It is not enough that Yeezy Gap sells their merchandise in bags thought to be bins. Kanye West added more to the heap when he said he was inspired by “the homeless”
Fashion has a thing for receptacles that typically house the discarded or the unwanted. Or, to be laundered. Kanye West proved the point when he had the Yeezy Gap merchandise—Engineered by Balenciaga—sold in bulk bags that for most shoppers appeared to be bins. Or, for the more forgiving ones, “Frakta bags” (not to be confused with Balenciaga’s fancy “trash bags”). After our visit to the pop-up in the Gap store in Times Square last month and the shock that gripped us when we saw the way the clothes were displayed and sold, Netizens, too, began expressing their horror at how the garments were peddled. It culminated in one Twitter dismay: “This is how they are selling Yeezy GAP. The sales associate said Ye got mad when he saw they had it on hangers and this is how he wanted it. They won’t help you find ur size too, you just have to just dig through everything.”
This comment did not take into consideration the dumpsters that were used in other sales venues. Three days after the New York launch, Yeezy Gap was available in Los Angeles, Chicago, and Miami. Outdoor sites were selected. A convoy of what looked like armoured vehicles worthy of Gotham City was seen approaching an unoccupied roof-top carpark. Moments later, a line of dumpsters took the centre of the space. In time, shoppers were seen dashing forward—but not dashingly, and some digging so deeply into the massive bins, they appeared to be plunging into them. There did not seem to be an advantage in selling clothes that way, nor—for the shopper—an experience that, while unforgettable, would be enjoyable. It seems rather ironic that, while the clothes have been described as “elevated basics”, there was nothing exceptionally lofty about the encounter with them in either bag or bin.
Mr West attempted to explain his way of selling in a recent interview with Donald Trump’s once-loved television station Fox News. When Eric Shawn of the station posed to him, “you understand some people felt that putting clothes in bags is insensitive, perhaps, to homeless and other people”, he replied, “look man, I’m an innovator and I’m not about to sit up here and apologise about my ideas”. Apart from not apologising for anything, Mr West has a tendency to blame the media for how his creative outputs are perceived. He added, “That’s exactly what the media tries to do. Make us apologise for any idea that doesn’t fall under exactly the way they want us to think.” It is not known why Mr West thought that an apology was desired, rather than an explanation for a visual merchandising choice that is uncommon, if not unattractive. Or did he think that his now-deleted Instagram post with text-in-place-of-visual that read, “Look to the children/Look to the homeless as the biggest inspiration for all design”, is not provocative and deserving of an expression of regret or remorse?
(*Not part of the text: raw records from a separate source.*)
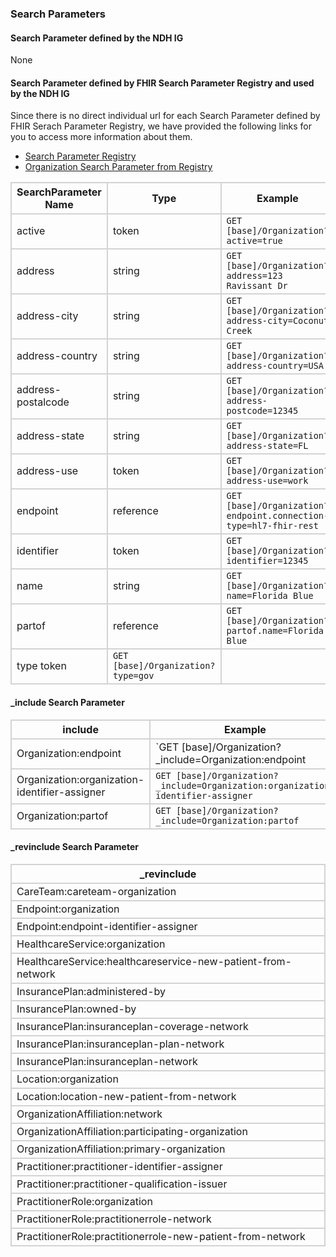 ### Search Parameters
#### Search Parameter defined by the NDH IG
None

#### Search Parameter defined by FHIR Search Parameter Registry and used by the NDH IG 
Since there is no direct individual url for each Search Parameter defined by FHIR Serach Parameter Registry, we have provided the following links for you to access more information about them.

- [Search Parameter Registry](https://hl7.org/fhir/R4/searchparameter-registry.html)  
- [Organization Search Parameter from Registry](https://hl7.org/fhir/R4/organization.html#search)

<style>
    
    th{border: solid 2px lightgrey;}
    td{border: solid 2px lightgrey;}
</style>


| **SearchParameter Name** | **Type** | **Example** |
|--------------------------|----------|-------------|
| active | token |`GET [base]/Organization?active=true` |
| address | string |`GET [base]/Organization?address=123 Ravissant Dr` |
| address-city | string |`GET [base]/Organization?address-city=Coconut Creek` |
| address-country | string |`GET [base]/Organization?address-country=USA` |
| address-postalcode | string |`GET [base]/Organization?address-postcode=12345` |
| address-state | string |`GET [base]/Organization?address-state=FL` |
| address-use | token |`GET [base]/Organization?address-use=work` |
| endpoint | reference |`GET [base]/Organization?endpoint.connection-type=hl7-fhir-rest` |
| identifier | token |`GET [base]/Organization?identifier=12345` |
| name | string |`GET [base]/Organization?name=Florida Blue` |
| partof | reference |`GET [base]/Organization?partof.name=Florida Blue` |
| type	token |`GET [base]/Organization?type=gov` |

#### _include Search Parameter
<style>  
    th{border: solid 2px lightgrey;}
    td{border: solid 2px lightgrey;}
</style>

| **include** | **Example** |
|-----------------|-------------|
| Organization:endpoint |`GET [base]/Organization?_include=Organization:endpoint |
| Organization:organization-identifier-assigner |`GET [base]/Organization?_include=Organization:organization-identifier-assigner` |
| Organization:partof |`GET [base]/Organization?_include=Organization:partof` |

#### _revinclude Search Parameter
<style>  
    th{border: solid 2px lightgrey;}
    td{border: solid 2px lightgrey;}
</style>

| **_revinclude** |
|--------------|
| CareTeam:careteam-organization |
| Endpoint:organization |
| Endpoint:endpoint-identifier-assigner |
| HealthcareService:organization |
| HealthcareService:healthcareservice-new-patient-from-network |
| InsurancePlan:administered-by |
| InsurancePlan:owned-by |
| InsurancePlan:insuranceplan-coverage-network |
| InsurancePlan:insuranceplan-plan-network |
| InsurancePlan:insuranceplan-network |
| Location:organization |
| Location:location-new-patient-from-network |
| OrganizationAffiliation:network |
| OrganizationAffiliation:participating-organization |
| OrganizationAffiliation:primary-organization |
| Practitioner:practitioner-identifier-assigner |
| Practitioner:practitioner-qualification-issuer |
| PractitionerRole:organization |
| PractitionerRole:practitionerrole-network |
| PractitionerRole:practitionerrole-new-patient-from-network |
Whatever storage/display units Mr West employed, it is likely that he cared about stories and was trying to tell one, even if the narrative has backfired. While there is some theatricality in his retail approach, the drama is not immediately discernible. Was this a visual thesis to refute the appeal or value of Marie Kondo neatness. Or an underscoring of the believe that messiness is conducive to creativity? Or, was this the deliberate opposite of the ‘beauty bias’? When inside the relatively dim space of the Time Square pop-up, we sensed that much consideration was given to coolness above all else. Even the shopper experience took a back seat. Let them do the work, let them dig, let them toil. Shoppers in action fits the tableau. Desperate, daunting, daft. Fashion has gone to the dumps. You can’t say that Kanye West the innovator did not think out the bag.